Now you want to "combine" them by key producing a sum. In this case reduceByKey and aggregateByKey are the same:

val resReduce = pairs.reduceByKey(_ + _) //the same operation for everything
resReduce.collect
res3: Array[(String, Int)] = Array((b,7), (a,9))

//0 is initial value, _+_ inside partition, _+_ between partitions
val resAgg = pairs.aggregateByKey(0)(_+_,_+_)
resAgg.collect
res4: Array[(String, Int)] = Array((b,7), (a,9))

Now, imagine that you want the aggregation to be a Set of the values, that is a different type that the values, that are integers (the sum of integers is also integers):

import scala.collection.mutable.HashSet
//the initial value is a void Set. Adding an element to a set is the first
//_+_ Join two sets is the  _++_
val sets = pairs.aggregateByKey(new HashSet[Int])(_+_, _++_)
sets.collect
res5: Array[(String, scala.collection.mutable.HashSet[Int])]  =Array((b,Set(7)), (a,Set(1, 5, 3)))

aggregateByKey() is almost identical to reduceByKey() (both calling combineByKey() behind the scenes), except you give a starting value for aggregateByKey(). Most people are familiar with reduceByKey(), so I will use that in the explanation.

The reason reduceByKey() is so much better is because it makes use of a MapReduce feature called a combiner. Any function like + or * can be used in this fashion because the order of the elements it is called on doesn't matter. This allows Spark to start "reducing" values with the same key even if they are not all in the same partition yet.
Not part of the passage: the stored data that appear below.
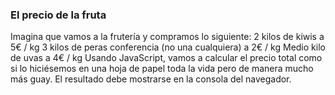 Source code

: ### El precio de la fruta
Imagina que vamos a la frutería y compramos lo siguiente:
2 kilos de kiwis a 5€ / kg
3 kilos de peras conferencia (no una cualquiera) a 2€ / kg
Medio kilo de uvas a 4€ / kg
Usando JavaScript, vamos a calcular el precio total como si lo hiciésemos en una hoja de papel toda la vida pero de manera mucho más guay. 
El resultado debe mostrarse en la consola del navegador. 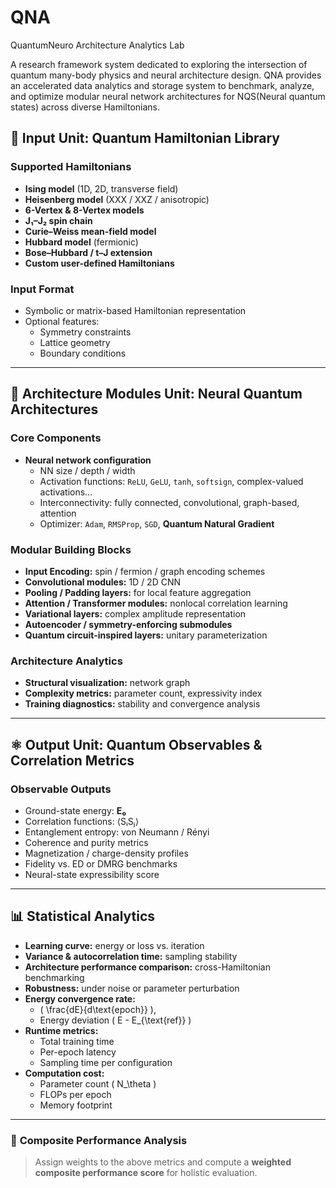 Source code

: # QNA
QuantumNeuro Architecture Analytics Lab

A research framework system dedicated to exploring the intersection of quantum many-body physics and neural architecture design.
QNA provides an accelerated data analytics and storage system to benchmark, analyze, and optimize modular neural network architectures for NQS(Neural quantum states) across diverse Hamiltonians.



## 🧩 **Input Unit: Quantum Hamiltonian Library**

### Supported Hamiltonians
- **Ising model** (1D, 2D, transverse field)
- **Heisenberg model** (XXX / XXZ / anisotropic)
- **6-Vertex & 8-Vertex models**
- **J₁–J₂ spin chain**
- **Curie–Weiss mean-field model**
- **Hubbard model** (fermionic)
- **Bose–Hubbard / t–J extension**
- **Custom user-defined Hamiltonians**

### Input Format
- Symbolic or matrix-based Hamiltonian representation  
- Optional features:
  - Symmetry constraints  
  - Lattice geometry  
  - Boundary conditions  

---

## 🧠 **Architecture Modules Unit: Neural Quantum Architectures**

### Core Components
- **Neural network configuration**
  - NN size / depth / width  
  - Activation functions: `ReLU`, `GeLU`, `tanh`, `softsign`, complex-valued activations…  
  - Interconnectivity: fully connected, convolutional, graph-based, attention  
  - Optimizer: `Adam`, `RMSProp`, `SGD`, **Quantum Natural Gradient**

### Modular Building Blocks
- **Input Encoding:** spin / fermion / graph encoding schemes  
- **Convolutional modules:** 1D / 2D CNN  
- **Pooling / Padding layers:** for local feature aggregation  
- **Attention / Transformer modules:** nonlocal correlation learning  
- **Variational layers:** complex amplitude representation  
- **Autoencoder / symmetry-enforcing submodules**  
- **Quantum circuit-inspired layers:** unitary parameterization  

### Architecture Analytics
- **Structural visualization:** network graph  
- **Complexity metrics:** parameter count, expressivity index  
- **Training diagnostics:** stability and convergence analysis  

---

## ⚛️ **Output Unit: Quantum Observables & Correlation Metrics**

### Observable Outputs
- Ground-state energy: **E₀**  
- Correlation functions: ⟨SᵢSⱼ⟩  
- Entanglement entropy: von Neumann / Rényi  
- Coherence and purity metrics  
- Magnetization / charge-density profiles  
- Fidelity vs. ED or DMRG benchmarks  
- Neural-state expressibility score  

---

## 📊 **Statistical Analytics**

- **Learning curve:** energy or loss vs. iteration  
- **Variance & autocorrelation time:** sampling stability  
- **Architecture performance comparison:** cross-Hamiltonian benchmarking  
- **Robustness:** under noise or parameter perturbation  
- **Energy convergence rate:**  
  - \( \frac{dE}{d\text{epoch}} \),  
  - Energy deviation \( E - E_{\text{ref}} \)  
- **Runtime metrics:**  
  - Total training time  
  - Per-epoch latency  
  - Sampling time per configuration  
- **Computation cost:**  
  - Parameter count \( N_\theta \)  
  - FLOPs per epoch  
  - Memory footprint  

---

### 🧮 **Composite Performance Analysis**
> Assign weights to the above metrics and compute a **weighted composite performance score** for holistic evaluation.
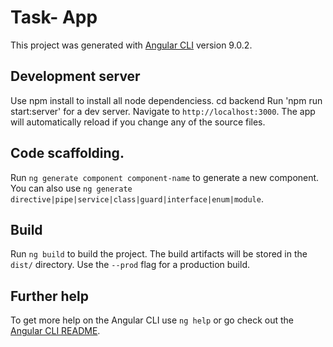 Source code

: # Task- App

This project was generated with [Angular CLI](https://github.com/angular/angular-cli) version 9.0.2.

## Development server
Use npm install to install all node dependenciess. 
cd backend
Run 'npm run start:server' for a dev server. Navigate to `http://localhost:3000`. The app will automatically reload if you change any of the source files.


## Code scaffolding.

Run `ng generate component component-name` to generate a new component. You can also use `ng generate directive|pipe|service|class|guard|interface|enum|module`.

## Build

Run `ng build` to build the project. The build artifacts will be stored in the `dist/` directory. Use the `--prod` flag for a production build.



## Further help

To get more help on the Angular CLI use `ng help` or go check out the [Angular CLI README](https://github.com/angular/angular-cli/blob/master/README.md).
On the flip side groupByKey() gives you more versatility since you write a function that takes an Iterable, meaning you could even pull all the elements into an array. However it is inefficient because for it to work the full set of (K,V,) pairs have to be in one partition.

The step that moves the data around on a reduce type operation is generally called the shuffle, at the very simplest level the data is partitioned to each node (often with a hash partitioner), and then sorted on each node.